For sales to the EU we will require advice of your company VAT number before we are able to process an order.
Clear Prospects Ltd will normally provide a quotation ("Quotation") (costing estimate) for the Product(s) or Service(s) that we are asked to provide. Quotations may be provided verbally, by email, by post or other method of communication including but not limited by product information sheets (PDF's) or by free text created in our communications. All quotations provided are 'best estimated' prices based on the information we have to hand including prices for our own standard range of Product(s) or for Bespoke Product(s) created specially for our trade clients to your own brief.
Quotations are subject to change at any point in the processing of the Order until time of dispatch or collection of the goods and we will notify you of any changes as they occur. Clear Prospects Ltd face many commercial variables that affect Product pricing including but not limited by raw material costs, exchange rate variances, third party supplier costs, fuel surcharges, human error on the part of our staff and suppliers and many other costs and as such reserve the right to amend pricing for our Product(s) prior to dispatch or collection.
If the price for Product(s) or Service(s) changes or is in need of change, we will notify you of the requirement to change by verbal, written, email or other means of communication. The communication is considered to be received by you on the sending or dispatch of our communication to you and will be reflected in the final invoice that will be raised and sent on completion of the Order. Sometimes additional costs and changes to pricing will be known in advance of the dispatch of the goods and will be invoiced before dispatch, payable under the same payment terms for your business with Clear Prospects Ltd.
Orders once received, whether by Purchase Order from you or email or other verbal communication will be actioned immediately and considered "ordered" from the moment we receive your instruction. This is the point at which the terms of business commence and you are liable for costs from this point for Product(s), Services and all reasonable time spent on the Order if cancelled at any point.

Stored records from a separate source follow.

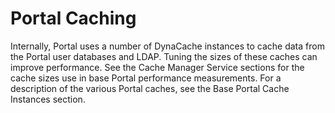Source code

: # Portal Caching

Internally, Portal uses a number of DynaCache instances to cache data from the Portal user databases and LDAP. Tuning the sizes of these caches can improve performance. See the Cache Manager Service sections for the cache sizes use in base Portal performance measurements. For a description of the various Portal caches, see the Base Portal Cache Instances section.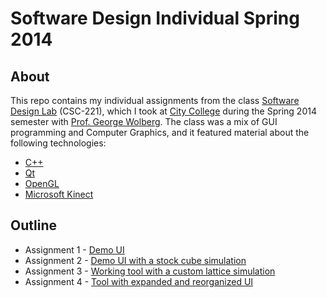 Software Design Individual Spring 2014
====

About
----
This repo contains my individual assignments from the class
[Software Design Lab][1] (CSC-221), which I took at [City College][2]
during the Spring 2014 semester with [Prof. George Wolberg][3]. The
class was a mix of GUI programming and Computer Graphics, and it
featured material about the following technologies:

* [C++][4]
* [Qt][5]
* [OpenGL][6]
* [Microsoft Kinect][7]

Outline
----
* Assignment 1 - [Demo UI][8]
* Assignment 2 - [Demo UI with a stock cube simulation][9]
* Assignment 3 - [Working tool with a custom lattice simulation][10]
* Assignment 4 - [Tool with expanded and reorganized UI][11]

[1]: http://www-cs.ccny.cuny.edu/~wolberg/cs221/index.html
[2]: http://www.ccny.cuny.edu/
[3]: http://www-cs.engr.ccny.cuny.edu/~wolberg/
[4]: http://en.wikipedia.org/wiki/C%2B%2B
[5]: http://en.wikipedia.org/wiki/Qt_%28software%29
[6]: http://www.opengl.org/
[7]: http://en.wikipedia.org/wiki/Microsoft_Kinect
[8]: https://bitbucket.org/ian_s_mcb/software-design-spring2014/src/tip/assign-1/ 
[9]: https://bitbucket.org/ian_s_mcb/software-design-spring2014/src/tip/assign-2/
[10]: https://bitbucket.org/ian_s_mcb/software-design-spring2014/src/tip/assign-3/
[11]: https://bitbucket.org/ian_s_mcb/software-design-spring2014/src/tip/assign-4/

CANCELLATIONS AND RETURNS : Orders cancelled prior to despatch will only be permitted subject to prior agreement. Products may not be returned without prior agreement. Goods manufactured or ordered in for your order cannot be refunded or returned. Where a return or cancellation is approved in advance, we reserve the right to charge an administration fee equivalent to the higher of 20% of the total order value or 100% of costs incurred plus 25% mark-up under such circumstances.

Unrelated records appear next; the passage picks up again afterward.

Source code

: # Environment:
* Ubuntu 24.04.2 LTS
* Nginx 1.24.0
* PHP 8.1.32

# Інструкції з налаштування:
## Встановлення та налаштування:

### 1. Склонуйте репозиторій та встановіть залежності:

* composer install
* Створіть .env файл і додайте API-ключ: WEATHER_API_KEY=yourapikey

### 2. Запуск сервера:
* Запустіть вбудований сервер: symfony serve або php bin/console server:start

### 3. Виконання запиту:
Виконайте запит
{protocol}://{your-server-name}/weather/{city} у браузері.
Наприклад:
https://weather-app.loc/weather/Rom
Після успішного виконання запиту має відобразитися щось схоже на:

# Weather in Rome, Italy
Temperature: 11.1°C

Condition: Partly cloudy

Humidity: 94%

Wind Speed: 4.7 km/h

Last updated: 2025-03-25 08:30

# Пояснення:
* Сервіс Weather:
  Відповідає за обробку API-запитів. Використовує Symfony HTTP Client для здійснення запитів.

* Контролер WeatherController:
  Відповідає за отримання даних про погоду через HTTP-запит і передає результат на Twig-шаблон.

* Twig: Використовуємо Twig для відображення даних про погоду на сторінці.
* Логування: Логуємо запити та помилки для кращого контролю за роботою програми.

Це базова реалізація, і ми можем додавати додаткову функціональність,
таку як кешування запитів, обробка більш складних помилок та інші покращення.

We reserve the right to alter / review prices, dimensions and descriptions and other details of the Product(s) or Services at any time.
Lead times for Products and Services from Clear Prospects Ltd where provided are to be used only as an indication of the time taken for goods or services. These are only indicative and can not be guaranteed as there are many variables that may be involved in processing your Order. Many circumstances may be beyond our control including but not limited to manufacture delays, customs, shipping and deliveries. Under no circumstance are Clear Prospects Ltd liable for any delays beyond our indicative lead times provided, nor for the Product(s) or any other claim or liability such as, but not limited to loss of your earnings, loss of goodwill or any other form of claim or liability.

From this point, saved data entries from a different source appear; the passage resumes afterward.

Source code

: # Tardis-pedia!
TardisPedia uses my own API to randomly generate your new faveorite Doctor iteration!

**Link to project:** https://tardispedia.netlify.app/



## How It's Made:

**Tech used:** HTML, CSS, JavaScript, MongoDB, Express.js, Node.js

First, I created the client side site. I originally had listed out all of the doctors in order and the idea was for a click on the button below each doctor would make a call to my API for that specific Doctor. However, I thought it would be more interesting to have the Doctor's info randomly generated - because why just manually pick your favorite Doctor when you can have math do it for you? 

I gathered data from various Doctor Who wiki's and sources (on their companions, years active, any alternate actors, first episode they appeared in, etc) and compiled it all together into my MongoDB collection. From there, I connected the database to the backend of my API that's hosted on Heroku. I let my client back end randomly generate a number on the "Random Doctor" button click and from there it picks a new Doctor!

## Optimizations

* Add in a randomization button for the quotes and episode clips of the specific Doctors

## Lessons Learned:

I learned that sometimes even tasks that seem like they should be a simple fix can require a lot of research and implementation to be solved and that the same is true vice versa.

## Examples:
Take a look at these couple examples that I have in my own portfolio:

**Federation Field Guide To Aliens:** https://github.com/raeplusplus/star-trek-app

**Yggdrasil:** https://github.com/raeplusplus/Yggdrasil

If Product(s) / Services are made available or delivered after our indicative lead time or due date, the goods once received are still payable in full without discount unless otherwise agreed by Clear Prospects Ltd Board Director in writing.
In performing their obligations pursuant to this Agreement, each party may have access to and receive disclosure of certain "Confidential Information" about the other party. Confidential Information shall include the terms and conditions of this Agreement as well as formats, computer programs, policies, procedures, methods, technological developments, financial results, formulas, research and development methods, materials, statistics, client solicitation methods, statistics, product development plans, strategies and research data, client contact names and contact details, pricing and cost details, manufacture information and other such information. Neither Party may disclose or appropriate for its own use any Confidential Information of the other whether written or oral for any purpose other than that given in this Agreement, without the prior written consent of the other Party. This clause shall survive the expiration and/or termination of this agreement. Each party agrees to promptly inform the other in the event that it receives a legal demand for disclosure of Confidential Information. The Party whose Confidential Information is requested may, at its sole cost, defend such demand. The recipient of the demand shall co-operate with the other Party as is reasonably necessary. Each party agrees that unauthorised disclosure or use of Confidential Information or reproduction of any of the Product(s) supplied will cause substantial and irreparable injury to the other Party, that monetary damages may not adequately compensate the injured Party for such injury and that the Party whose Confidential Information is wrongly disclosed or Product(s) are reproduced without prior agreement, is entitled to among other remedies that may be available at law, immediate injunctive or other equitable relief for any breach of this Agreement in any court of competent jurisdiction.
Special Offers and other marketing messages shown on the Clear Prospects Ltd web site do not necessarily apply to Trade Orders unless specifically stated as such or confirmed in writing by Clear Prospects Ltd.
This Agreement and any dispute will be governed under English law in England irrespective of the ultimate destination of the Product(s) supplied under this Agreement.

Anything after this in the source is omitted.